UC San Diego is the recipient of a five-year, $16 million grant from the National Institutes of Health to recruit 12 diverse, early-career research faculty in the biomedical sciences, it was announced Tuesday.
The grant from the NIH’s Faculty Institutional Recruitment for Sustainable Transformation Program is the largest ever received by UCSD to enhance faculty diversity. UCSD is the only UC institution to receive FIRST Cohort funding.
The NIH identified the lack of “mentoring, guidance in career development, access to professional networks and integration into the fabric of the institution” as contributing factors to the disproportionately low numbers of underrepresented faculty and women in the biomedical workforce.
Led by JoAnn Trejo, UCSD professor of pharmacology, and Maraa Elena Martinez, professor of public health, the program is intended to “transform institutional culture towards inclusive excellence by hiring a diverse cohort of biomedical scientists in four research disciplines — cancer, cardiovascular diseases, infectious diseases/immunology and neurosciences,” a university statement reads.
“UC San Diego is among the most enriched biomedical research environments in the world but lacks faculty diversity and effective programming to enhance inclusive excellence similar to other research-intensive institutions,” Trejo said. “The interdisciplinary nature of our four chosen research clusters and the strength of existing cross-campus faculty collaborations between health sciences, biological sciences, engineering, physical sciences and social sciences will ensure that the FIRST Program has an impact on the entire biomedical research enterprise across the university.”
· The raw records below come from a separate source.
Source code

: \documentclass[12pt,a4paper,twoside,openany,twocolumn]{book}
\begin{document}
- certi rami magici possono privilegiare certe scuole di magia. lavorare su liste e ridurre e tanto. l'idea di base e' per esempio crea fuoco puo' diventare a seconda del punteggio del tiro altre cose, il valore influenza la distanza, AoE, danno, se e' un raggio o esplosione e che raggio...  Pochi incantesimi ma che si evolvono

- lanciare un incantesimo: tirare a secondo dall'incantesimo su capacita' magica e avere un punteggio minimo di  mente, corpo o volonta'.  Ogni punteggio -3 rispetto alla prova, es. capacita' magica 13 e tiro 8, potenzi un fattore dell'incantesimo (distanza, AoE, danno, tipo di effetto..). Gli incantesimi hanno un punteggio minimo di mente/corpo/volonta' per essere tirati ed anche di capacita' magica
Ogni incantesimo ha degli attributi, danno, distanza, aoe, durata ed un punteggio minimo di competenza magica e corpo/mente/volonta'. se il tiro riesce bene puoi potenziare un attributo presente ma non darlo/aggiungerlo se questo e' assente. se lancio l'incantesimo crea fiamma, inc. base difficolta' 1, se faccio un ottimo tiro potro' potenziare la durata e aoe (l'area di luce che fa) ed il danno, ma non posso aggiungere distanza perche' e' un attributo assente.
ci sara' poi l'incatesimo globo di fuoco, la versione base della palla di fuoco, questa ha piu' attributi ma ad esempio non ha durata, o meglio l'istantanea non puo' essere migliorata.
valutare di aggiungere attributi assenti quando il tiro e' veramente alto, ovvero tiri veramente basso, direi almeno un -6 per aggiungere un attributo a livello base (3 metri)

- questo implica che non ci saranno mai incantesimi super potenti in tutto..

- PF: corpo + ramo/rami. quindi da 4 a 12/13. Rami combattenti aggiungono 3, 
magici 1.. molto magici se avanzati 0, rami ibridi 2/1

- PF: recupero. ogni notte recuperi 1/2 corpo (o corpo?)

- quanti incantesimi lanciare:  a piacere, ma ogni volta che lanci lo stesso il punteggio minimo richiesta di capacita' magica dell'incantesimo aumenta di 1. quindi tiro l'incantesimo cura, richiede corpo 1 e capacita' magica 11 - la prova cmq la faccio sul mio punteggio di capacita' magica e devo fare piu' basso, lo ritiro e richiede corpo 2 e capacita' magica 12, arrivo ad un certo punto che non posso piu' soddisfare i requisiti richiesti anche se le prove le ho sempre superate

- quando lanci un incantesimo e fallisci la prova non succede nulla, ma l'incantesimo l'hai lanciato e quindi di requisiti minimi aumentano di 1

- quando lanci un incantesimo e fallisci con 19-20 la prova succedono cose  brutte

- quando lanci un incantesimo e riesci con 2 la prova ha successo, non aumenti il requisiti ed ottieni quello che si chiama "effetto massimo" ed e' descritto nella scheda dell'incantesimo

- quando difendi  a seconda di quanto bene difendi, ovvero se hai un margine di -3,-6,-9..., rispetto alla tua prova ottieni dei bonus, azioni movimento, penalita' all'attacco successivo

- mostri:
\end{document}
The funding will also begin — and strengthen existing — programs developed by UCSD’s Office of Faculty Affairs to enhance faculty recruitment, retention, success and inclusion.
“The FIRST Program is the expansion of a pilot initiative to recruit and hire a cluster of underrepresented faculty in the health sciences,” Martinez said. “The introduction of the cohort model into our hiring and onboarding efforts enables us to foster a supportive community for faculty hired through the FIRST Program. Our goal is to enhance the faculty member’s career development, which will be the key to their long-term success at UC San Diego.”
The FIRST Program funding arrives on the heels of two other university- wide initiatives that focus on enhancing faculty diversity. UC San Diego recently received $1 million in grants through the University of California’s Advancing Faculty Diversity Program with the intent to increase faculty diversity, spur innovative research and infuse culture into the curriculum.